En los humanos, opinó Slatcher, “los motivos conscientes pueden afectar cómo una hormona como la testosterona moldea la conducta. Nuestros estudios indican que esa hormona está asociada con el comportamiento dominante y el éxito cuando hombres compiten por la atención de una mujer atractiva, en particular cuando tienen también un fuerte deseo consciente de dominancia”.

Alguien controla sus amistades

Si tiene muchos o pocos amigos, si interactúa con ellos, si es activo en las redes sociales de internet tan comunes hoy, vitales para algunos, todo esto estaría marcado muy adentro de su cerebro.

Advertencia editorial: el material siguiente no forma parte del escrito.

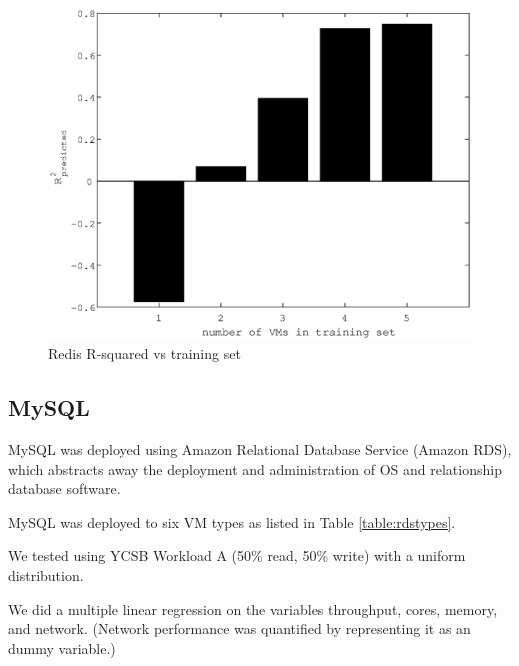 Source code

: \documentclass{acm_proc_article-sp}
\begin{document}
\begin{figure}
\centering
\includegraphics[scale = 0.5]{redis_write_bar.eps}
\caption{Redis R-squared vs training set}
\label{figure:redisbarwrite}
\end{figure}



\subsection{MySQL}

MySQL was deployed using Amazon Relational Database Service (Amazon RDS), which abstracts away the deployment and administration of OS and relationship database software.

MySQL was deployed to six VM types as listed in Table \ref{table:rdstypes}.

We tested using YCSB Workload A (50\% read, 50\% write) with a uniform distribution.

We did a multiple linear regression on the variables throughput, cores, memory, and network.  (Network performance was quantified by representing it as an dummy variable.)
\end{document}
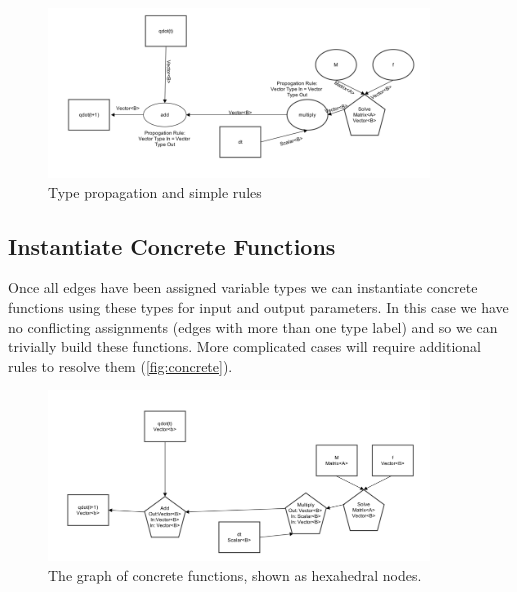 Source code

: \documentclass{article}
\begin{document}
\begin{figure}[ht]
\includegraphics[width=0.9\textwidth]{figures/propagateTypes}
\caption{Type propagation and simple rules  }
\label{fig:propagate}
\end{figure}

\subsection{Instantiate Concrete Functions}
Once all edges have been assigned variable types we can instantiate concrete functions using these types for input and output parameters. In this case we have no conflicting assignments  (edges with more than one type label) and so we can trivially build these functions. More complicated cases will require additional rules to resolve them (\autoref{fig:concrete}).

\begin{figure}[ht]
\includegraphics[width=0.9\textwidth]{figures/instantiategraph}
\caption{The graph of concrete functions, shown as hexahedral nodes.  }
\label{fig:concrete}
\end{figure}
\end{document}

El número de amistades podría estar determinado por el tamaño de una pequeña estructura cerebral, como una almendra, que se encuentra en un amplio rango de vertebrados. Eso informaron científicos en Nature Neuroscience, quienes estudiaban la amígdala, involucrada en las funciones interpersonales tales como la interpretación de las expresiones faciales emocionales, la reacción a las amenazas visuales y la confianza en extraños.

Una comparación previa entre especies en primates no humanos había mostrado que el volumen de esa estructura estaba relacionado con el tamaño del grupo, sugiriendo que esa región cerebral soporta las habilidades necesarias para una vida social compleja.

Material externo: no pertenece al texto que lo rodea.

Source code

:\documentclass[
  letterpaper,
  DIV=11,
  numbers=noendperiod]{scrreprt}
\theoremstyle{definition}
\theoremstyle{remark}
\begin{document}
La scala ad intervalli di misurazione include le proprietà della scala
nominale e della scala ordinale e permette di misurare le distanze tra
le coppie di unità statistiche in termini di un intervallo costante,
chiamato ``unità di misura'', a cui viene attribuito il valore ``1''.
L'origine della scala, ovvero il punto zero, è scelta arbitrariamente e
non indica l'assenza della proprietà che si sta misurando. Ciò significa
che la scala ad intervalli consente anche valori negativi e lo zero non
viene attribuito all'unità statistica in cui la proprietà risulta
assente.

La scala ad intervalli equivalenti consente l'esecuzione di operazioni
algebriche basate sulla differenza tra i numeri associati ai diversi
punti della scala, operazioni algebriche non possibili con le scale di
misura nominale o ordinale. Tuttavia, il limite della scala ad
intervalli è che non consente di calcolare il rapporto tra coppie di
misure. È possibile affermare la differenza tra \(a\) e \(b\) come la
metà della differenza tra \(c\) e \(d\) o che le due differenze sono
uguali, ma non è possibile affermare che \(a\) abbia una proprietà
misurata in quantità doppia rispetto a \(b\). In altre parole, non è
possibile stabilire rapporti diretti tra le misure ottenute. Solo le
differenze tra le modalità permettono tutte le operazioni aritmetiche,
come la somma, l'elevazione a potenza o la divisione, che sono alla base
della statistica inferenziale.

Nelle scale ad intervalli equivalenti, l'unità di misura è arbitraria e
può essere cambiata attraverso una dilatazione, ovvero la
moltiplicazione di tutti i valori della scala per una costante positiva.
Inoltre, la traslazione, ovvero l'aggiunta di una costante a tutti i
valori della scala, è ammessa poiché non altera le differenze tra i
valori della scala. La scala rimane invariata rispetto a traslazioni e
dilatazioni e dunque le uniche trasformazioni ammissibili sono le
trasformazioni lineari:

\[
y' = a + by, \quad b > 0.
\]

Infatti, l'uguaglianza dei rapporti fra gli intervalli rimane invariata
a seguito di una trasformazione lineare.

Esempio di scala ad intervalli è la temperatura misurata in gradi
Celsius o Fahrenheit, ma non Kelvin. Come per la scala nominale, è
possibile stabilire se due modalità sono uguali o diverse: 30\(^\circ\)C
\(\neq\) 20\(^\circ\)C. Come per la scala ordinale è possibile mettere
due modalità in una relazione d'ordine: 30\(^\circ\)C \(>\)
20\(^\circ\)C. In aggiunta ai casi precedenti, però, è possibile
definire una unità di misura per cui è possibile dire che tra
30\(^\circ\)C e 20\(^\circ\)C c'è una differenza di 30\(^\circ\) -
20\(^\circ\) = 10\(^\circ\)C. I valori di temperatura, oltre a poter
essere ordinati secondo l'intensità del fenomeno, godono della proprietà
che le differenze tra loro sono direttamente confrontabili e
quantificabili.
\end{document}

Sobre esa base, Lisa Feldman Barrett, de Northeastern University en Boston, y su grupo, midieron el volumen de la amígdala en 58 adultos sanos mediante imágenes cerebrales y los entrevistaron sobre las personas con las que mantenían un contacto regular.

Encontraron que quienes tenían redes sociales más complejas y grandes, tenían mayor volumen de la amígdala. El efecto no dependía de la edad ni de la satisfacción percibida sobre su vida social, sugiriendo que la felicidad no es un factor causal subyacente que vincula el tamaño de esa estructura cerebral con el número de amistades de una persona.

Pese al hallazgo es aún un misterio cómo la amígdala contribuye con las redes sociales. Es posible, dijo Brad Dickerson, un neurocientífico que contribuyó con el estudio, que el comportamiento social dependa de un conjunto más amplio de regiones cerebrales.